* Instructions to follow *
In the records below, find the line containing "另外，不要直接将BOOL变量" and retype it and every line after it exactly, adding nothing.
(Given records begins)
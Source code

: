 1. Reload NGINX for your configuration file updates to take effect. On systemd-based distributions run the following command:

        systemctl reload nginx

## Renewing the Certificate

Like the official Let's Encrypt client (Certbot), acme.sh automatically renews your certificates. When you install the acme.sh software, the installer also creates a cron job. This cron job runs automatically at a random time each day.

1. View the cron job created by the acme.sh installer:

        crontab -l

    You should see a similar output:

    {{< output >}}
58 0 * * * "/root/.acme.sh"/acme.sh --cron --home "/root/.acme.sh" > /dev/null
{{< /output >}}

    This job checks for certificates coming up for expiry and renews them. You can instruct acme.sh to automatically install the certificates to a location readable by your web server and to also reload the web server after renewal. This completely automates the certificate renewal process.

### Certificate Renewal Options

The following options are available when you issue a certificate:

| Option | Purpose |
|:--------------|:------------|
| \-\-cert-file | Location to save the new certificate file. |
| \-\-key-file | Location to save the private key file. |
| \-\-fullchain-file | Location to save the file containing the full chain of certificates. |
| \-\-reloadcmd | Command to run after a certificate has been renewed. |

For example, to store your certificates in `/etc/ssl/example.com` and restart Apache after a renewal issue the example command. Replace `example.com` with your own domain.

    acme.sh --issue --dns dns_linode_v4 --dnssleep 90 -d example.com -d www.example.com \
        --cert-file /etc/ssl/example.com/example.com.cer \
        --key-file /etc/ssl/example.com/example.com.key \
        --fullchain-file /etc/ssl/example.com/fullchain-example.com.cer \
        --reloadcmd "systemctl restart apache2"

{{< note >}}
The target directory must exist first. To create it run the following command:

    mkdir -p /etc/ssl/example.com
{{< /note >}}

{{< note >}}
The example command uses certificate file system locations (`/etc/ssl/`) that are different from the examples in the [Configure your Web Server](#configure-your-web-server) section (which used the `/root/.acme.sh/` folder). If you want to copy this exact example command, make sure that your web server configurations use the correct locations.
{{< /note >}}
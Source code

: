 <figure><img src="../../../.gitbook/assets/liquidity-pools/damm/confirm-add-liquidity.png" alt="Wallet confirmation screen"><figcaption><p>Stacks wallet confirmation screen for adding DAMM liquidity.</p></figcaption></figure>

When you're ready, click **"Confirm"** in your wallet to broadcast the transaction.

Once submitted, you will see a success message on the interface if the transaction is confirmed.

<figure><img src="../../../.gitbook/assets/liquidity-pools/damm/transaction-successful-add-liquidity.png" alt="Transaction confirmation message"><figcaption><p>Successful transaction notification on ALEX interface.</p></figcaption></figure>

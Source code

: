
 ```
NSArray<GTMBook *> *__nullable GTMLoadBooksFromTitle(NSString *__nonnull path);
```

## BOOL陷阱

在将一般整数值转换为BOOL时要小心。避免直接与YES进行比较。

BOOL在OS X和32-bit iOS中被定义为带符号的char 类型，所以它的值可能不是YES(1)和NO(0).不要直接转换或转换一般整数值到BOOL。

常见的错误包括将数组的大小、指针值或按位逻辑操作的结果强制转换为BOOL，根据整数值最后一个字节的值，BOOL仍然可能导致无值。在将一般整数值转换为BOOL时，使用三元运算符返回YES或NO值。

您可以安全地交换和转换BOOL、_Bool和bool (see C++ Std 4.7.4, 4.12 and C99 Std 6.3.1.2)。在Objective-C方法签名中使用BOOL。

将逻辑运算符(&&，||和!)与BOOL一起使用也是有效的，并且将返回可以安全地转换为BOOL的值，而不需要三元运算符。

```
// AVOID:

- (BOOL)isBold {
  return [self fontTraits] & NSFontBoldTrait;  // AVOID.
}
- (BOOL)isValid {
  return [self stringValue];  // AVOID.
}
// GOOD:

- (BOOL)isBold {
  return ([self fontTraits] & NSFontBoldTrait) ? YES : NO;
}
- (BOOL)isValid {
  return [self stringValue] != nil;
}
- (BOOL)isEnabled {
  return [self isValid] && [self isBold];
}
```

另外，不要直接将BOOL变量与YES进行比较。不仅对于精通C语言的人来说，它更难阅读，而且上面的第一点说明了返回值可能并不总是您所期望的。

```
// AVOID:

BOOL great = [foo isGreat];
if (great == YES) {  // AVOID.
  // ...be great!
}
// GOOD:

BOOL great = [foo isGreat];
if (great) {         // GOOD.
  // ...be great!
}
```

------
(Given records ends)
* Reply to the task *
另外，不要直接将BOOL变量与YES进行比较。不仅对于精通C语言的人来说，它更难阅读，而且上面的第一点说明了返回值可能并不总是您所期望的。

```
// AVOID:

BOOL great = [foo isGreat];
if (great == YES) {  // AVOID.
  // ...be great!
}
// GOOD:

BOOL great = [foo isGreat];
if (great) {         // GOOD.
  // ...be great!
}
```

------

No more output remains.